I think the community needs to be aware that this is not going to be put to a vote; the administration decides.

Several of us concerned parents are planning to meet at 4 p.m. on Aug. 6 at the Lawrence Library meeting room, and anyone who wishes to have a discussion about how best to voice our concerns is welcome. This is not an official meeting organized by the school, but is simply a discussion forum for some of us who have been corresponding via e-mail about Extended Learning Time.
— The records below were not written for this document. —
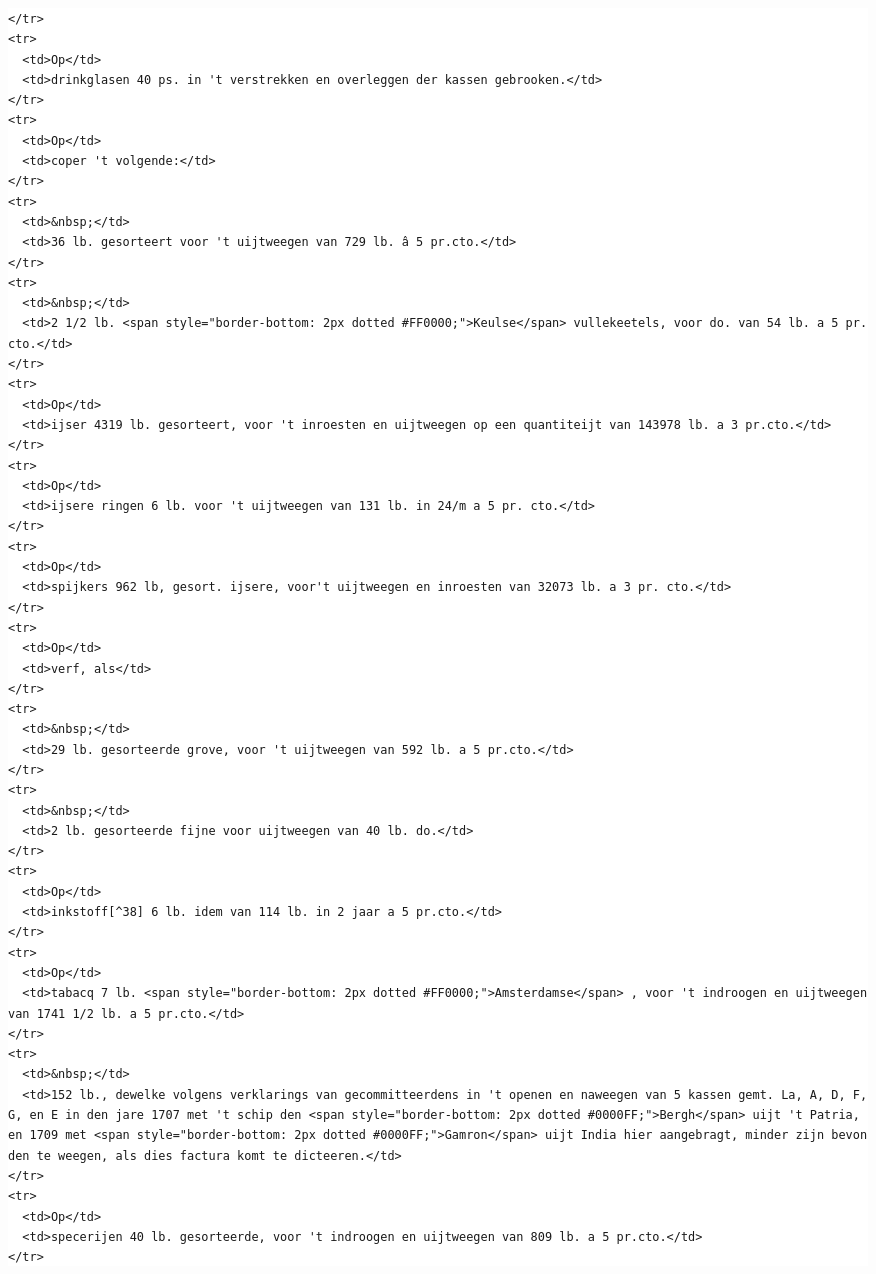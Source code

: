     </tr>
    <tr>
      <td>Op</td>
      <td>drinkglasen 40 ps. in 't verstrekken en overleggen der kassen gebrooken.</td>
    </tr>
    <tr>
      <td>Op</td>
      <td>coper 't volgende:</td>
    </tr>
    <tr>
      <td>&nbsp;</td>
      <td>36 lb. gesorteert voor 't uijtweegen van 729 lb. â 5 pr.cto.</td>
    </tr>
    <tr>
      <td>&nbsp;</td>
      <td>2 1/2 lb. <span style="border-bottom: 2px dotted #FF0000;">Keulse</span> vullekeetels, voor do. van 54 lb. a 5 pr.cto.</td>
    </tr>
    <tr>
      <td>Op</td>
      <td>ijser 4319 lb. gesorteert, voor 't inroesten en uijtweegen op een quantiteijt van 143978 lb. a 3 pr.cto.</td>
    </tr>
    <tr>
      <td>Op</td>
      <td>ijsere ringen 6 lb. voor 't uijtweegen van 131 lb. in 24/m a 5 pr. cto.</td>
    </tr>
    <tr>
      <td>Op</td>
      <td>spijkers 962 lb, gesort. ijsere, voor't uijtweegen en inroesten van 32073 lb. a 3 pr. cto.</td>
    </tr>
    <tr>
      <td>Op</td>
      <td>verf, als</td>
    </tr>
    <tr>
      <td>&nbsp;</td>
      <td>29 lb. gesorteerde grove, voor 't uijtweegen van 592 lb. a 5 pr.cto.</td>
    </tr>
    <tr>
      <td>&nbsp;</td>
      <td>2 lb. gesorteerde fijne voor uijtweegen van 40 lb. do.</td>
    </tr>
    <tr>
      <td>Op</td>
      <td>inkstoff[^38] 6 lb. idem van 114 lb. in 2 jaar a 5 pr.cto.</td>
    </tr>
    <tr>
      <td>Op</td>
      <td>tabacq 7 lb. <span style="border-bottom: 2px dotted #FF0000;">Amsterdamse</span> , voor 't indroogen en uijtweegen van 1741 1/2 lb. a 5 pr.cto.</td>
    </tr>
    <tr>
      <td>&nbsp;</td>
      <td>152 lb., dewelke volgens verklarings van gecommitteerdens in 't openen en naweegen van 5 kassen gemt. La, A, D, F, G, en E in den jare 1707 met 't schip den <span style="border-bottom: 2px dotted #0000FF;">Bergh</span> uijt 't Patria, en 1709 met <span style="border-bottom: 2px dotted #0000FF;">Gamron</span> uijt India hier aangebragt, minder zijn bevonden te weegen, als dies factura komt te dicteeren.</td>
    </tr>
    <tr>
      <td>Op</td>
      <td>specerijen 40 lb. gesorteerde, voor 't indroogen en uijtweegen van 809 lb. a 5 pr.cto.</td>
    </tr>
From Pepperell Free Press (June 13, 2008)

Is ELT right for schools?

Article Launched: 06/13/2008

I have been a resident of Pepperell for nearly ten years, and am the parent of five young children.  My wife has been especially supportive of the Pepperell public schools by serving as a volunteer in several different capacities.  But I am very discouraged by the clearly apparent determination of our district administrators to implement a new and harmful program that simply does not fit in the town Pepperell.  The program is euphemistically referred to as ELT—Extended Learning Time, but is more appropriately named LTH—Less Time at Home.
This state-sponsored program aims to increase the school year by 300 hours, or about two extra hours per day, without providing funding required for additional teaching resources.  Essentially, this program increases the duration of each school day without improving the quality of teaching.  It’s just more—more of the same, which means only one thing—less time at home with brothers, sisters, and parents; less time to participate in after school activities; less time to do homework; less time to enjoy life, friends, and the outdoors, and of course less time for a good night’s sleep.
I applaud any sincere effort to improve our schools, but history frowns on severely misdirected enthusiasm.  LTH programs are much better suited to urban or very low income school districts where there is a real need to get delinquent kids off the streets, and where any improvement—whatever the cost to society or family—is better than the status quo.
I also encourage parents to learn about the details of this program from one of its most ardent supporters: Massachusetts 2020 (at mass2020.org).  You will find that the success of this program positively hinges on the ability of school administrators to secure long-term partnerships with businesses and non-profits to provide both financial assistance and volunteer teaching resources.  It is simply unwise to bank the success of our schools on the expectation of securing such unprecedented involvement in the suburban setting of Pepperell.  This is especially worrisome when you consider that our district and school administrators have absolutely no experience and no proven track record for forming such partnerships.
It is in all of our best interests to become educated about the true nature of this program from reliable sources.  The well-being of our children is at stake.